0 to 1 Million: Scaling my side project to 1 million requests a day

In the Beginning

In late 2014 I decided that I needed a side project.  There were some technologies that I wanted to learn, and in my experience building an actual project was the best way to do that.  As I sat on my couch trying to figure out what to build, I remembered an idea I had back when I was still a junior dev doing WordPress development.  The idea was that people building commercial plugins and themes should be able to use the automated update system that WordPress provides.  There were a few self-managed solutions out there for this, but I thought building a SaaS product would be a good way to learn some new tech.

Getting Started

My programming history in 2014 looked something like: LAMP (PHP, MySQL, Apache) -> Ruby on Rails -> Django.  In 2014 Node.js was becoming extremely popular and MongoDB had started to become mature.  Both of these technologies interested me, so I decided to use them on this new project.  As to not get too overwhelmed with learning things, I decided to use Angular for fronted since I was already familiar with it.

A few months after getting started, I finally deployed https://kernl.us for the world to see.  To give you an idea of the expectations I had for this project, I deployed it to a $5/month Digital Ocean droplet.  That means everything (Mongo, Nginx, Node) was on a single $5 machine.  For the next month or two, this sufficed since my traffic was very low.

The First Wave

In December of 2014 things started to get interesting with Kernl.  I had moved Kernl out of a closed alpha and into beta, which led to a rise in sign ups.  Traffic steadily started to climb, but not so high that it couldn’t be handled by a single $5 droplet.

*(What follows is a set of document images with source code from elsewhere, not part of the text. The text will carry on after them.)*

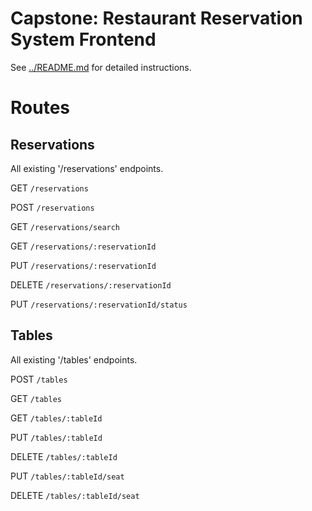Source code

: # Capstone: Restaurant Reservation System Frontend

See [../README.md](../README.md) for detailed instructions.

# Routes
 
## Reservations
All existing '/reservations' endpoints.

<!-- List all reservations -->
GET `/reservations` 
<!-- Create a new reservation -->
POST `/reservations` 
<!-- Search for reservation by either date or phone number -->
<!-- NOTE: GET requests to /reservations require a query parameter of 'date' or 'mobile_number' -->
GET `/reservations/search` 
<!-- Get a specific reservation by id -->
GET `/reservations/:reservationId`
<!-- Modify an existing reservation by id -->
PUT `/reservations/:reservationId`
<!-- Delete a reservation by id -->
DELETE `/reservations/:reservationId`
<!-- Update a reservation status by id -->
PUT `/reservations/:reservationId/status`

## Tables
All existing '/tables' endpoints.

<!-- Create a new table -->
POST `/tables`
<!-- List all tables -->
GET `/tables`
<!-- Find a specific table by id -->
GET `/tables/:tableId`
<!-- Update a table by id -->
PUT `/tables/:tableId`
<!-- Delete a table by id -->
DELETE `/tables/:tableId`
<!-- Seat a reservation at a table -->
PUT `/tables/:tableId/seat`
<!-- Unseat a reservation from a table -->
DELETE `/tables/:tableId/seat`
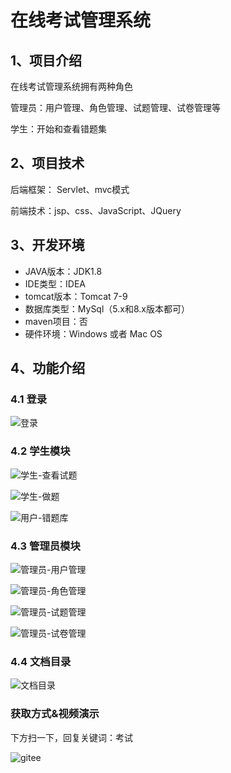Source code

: # 在线考试管理系统


## 1、项目介绍

在线考试管理系统拥有两种角色

管理员：用户管理、角色管理、试题管理、试卷管理等

学生：开始和查看错题集


## 2、项目技术

后端框架： Servlet、mvc模式

前端技术：jsp、css、JavaScript、JQuery

## 3、开发环境

- JAVA版本：JDK1.8
- IDE类型：IDEA
- tomcat版本：Tomcat 7-9
- 数据库类型：MySql（5.x和8.x版本都可） 
- maven项目：否
- 硬件环境：Windows 或者 Mac OS


## 4、功能介绍

### 4.1 登录

![登录](https://project-images-1256969109.cos.ap-chongqing.myqcloud.com/Typora-Images/202208131828949.jpg)

### 4.2 学生模块

![学生-查看试题](https://project-images-1256969109.cos.ap-chongqing.myqcloud.com/Typora-Images/202208131828221.jpg)

![学生-做题](https://project-images-1256969109.cos.ap-chongqing.myqcloud.com/Typora-Images/202208131828244.jpg)

![用户-错题库](https://project-images-1256969109.cos.ap-chongqing.myqcloud.com/Typora-Images/202208131828390.jpg)

### 4.3 管理员模块

![管理员-用户管理](https://project-images-1256969109.cos.ap-chongqing.myqcloud.com/Typora-Images/202208131828719.jpg)

![管理员-角色管理](https://project-images-1256969109.cos.ap-chongqing.myqcloud.com/Typora-Images/202208131828730.jpg)

![管理员-试题管理](https://project-images-1256969109.cos.ap-chongqing.myqcloud.com/Typora-Images/202208131828258.jpg)

![管理员-试卷管理](https://project-images-1256969109.cos.ap-chongqing.myqcloud.com/Typora-Images/202208131828411.jpg)

### 4.4 文档目录

![文档目录](https://project-images-1256969109.cos.ap-chongqing.myqcloud.com/Typora-Images/202208131829750.jpg)

### 获取方式&视频演示

下方扫一下，回复关键词：考试

![gitee](https://project-images-1256969109.cos.ap-chongqing.myqcloud.com/Typora-Images/202309291447341.png)
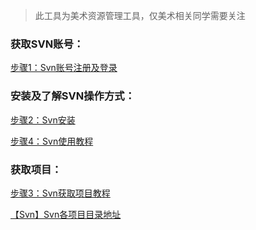 > 此工具为美术资源管理工具，仅美术相关同学需要关注
>

### 获取SVN账号：
[步骤1：Svn账号注册及登录](https://snh48group.yuque.com/org-wiki-snh48group-ec9yge/rgqlf2/pm1lfogt7orntxb8)

### 安装及了解SVN操作方式：
[步骤2：Svn安装](https://snh48group.yuque.com/org-wiki-snh48group-ec9yge/rgqlf2/zmh21gzl8guth0a3)

[步骤4：Svn使用教程](https://snh48group.yuque.com/org-wiki-snh48group-ec9yge/rgqlf2/mv6g9gllc18l7aot)

### 获取项目：
[步骤3：Svn获取项目教程](https://snh48group.yuque.com/org-wiki-snh48group-ec9yge/rgqlf2/wen5g0xlwomv2gg1)

[【Svn】Svn各项目目录地址](https://snh48group.yuque.com/org-wiki-snh48group-ec9yge/rgqlf2/ec26mevzwi6y7k7o)

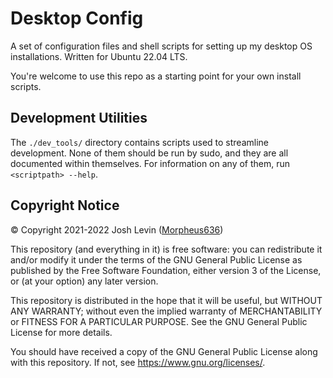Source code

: # Desktop Config
A set of configuration files and shell scripts for setting up my desktop OS installations. Written for Ubuntu 22.04 LTS.

You're welcome to use this repo as a starting point for your own install scripts. 

## Development Utilities
The `./dev_tools/` directory contains scripts used to streamline development.
None of them should be run by sudo, and they are all documented within themselves. For information on any of them, run `<scriptpath> --help`.

## Copyright Notice
© Copyright 2021-2022 Josh Levin ([Morpheus636](https://github.com/morpheus636))

This repository (and everything in it) is free software: you can redistribute it and/or modify
it under the terms of the GNU General Public License as published by
the Free Software Foundation, either version 3 of the License, or
(at your option) any later version.

This repository is distributed in the hope that it will be useful,
but WITHOUT ANY WARRANTY; without even the implied warranty of
MERCHANTABILITY or FITNESS FOR A PARTICULAR PURPOSE.  See the
GNU General Public License for more details.

You should have received a copy of the GNU General Public License
along with this repository.  If not, see <https://www.gnu.org/licenses/>.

Around December 5th I had a customer with a large install base start to use Kernl.  As you can see the graph scale completely changes.  Kernl went from ~2500 requests per day, to over 2000 requests per hour.  That seems like a lot (or it did at the time), but it was still well within what a single $5 droplet could handle.  After all, thats less that 1 request per second.

Scaling Up

Through the first 3 months of 2015 Kernl experienced steady growth.  I started charging for it in February, which helped fuel further growth as it made customers feel more comfortable trusting it with something as important as updates.  Starting in March, I noticed that resource consumption on my $5 droplet was getting a bit out of hand.  Wanting to keep costs low (both in my development time and actual money) I opted to scale Kernl vertically to a $20 per month droplet.  It had 2GB of RAM and 2 cores, which seemed like plenty.  I knew that this wasn’t a permanent solution, but it was the lowest friction one at the time.

During the ‘Scaling Up’ period that Kernl went through, I also ran into issues with Apache.  I started out by using Apache as a reverse proxy because I was familiar with it, but it started to fall over on me when I would occasionally receive requests rates of about 20/s.  Instead of tweaking Apache, I switched to using Nginx and have yet to run in to any issues with it.  I’m sure Apache can handle far more that 20 requests/s, but I simply don’t know enough about tweaking it’s settings to make that happen.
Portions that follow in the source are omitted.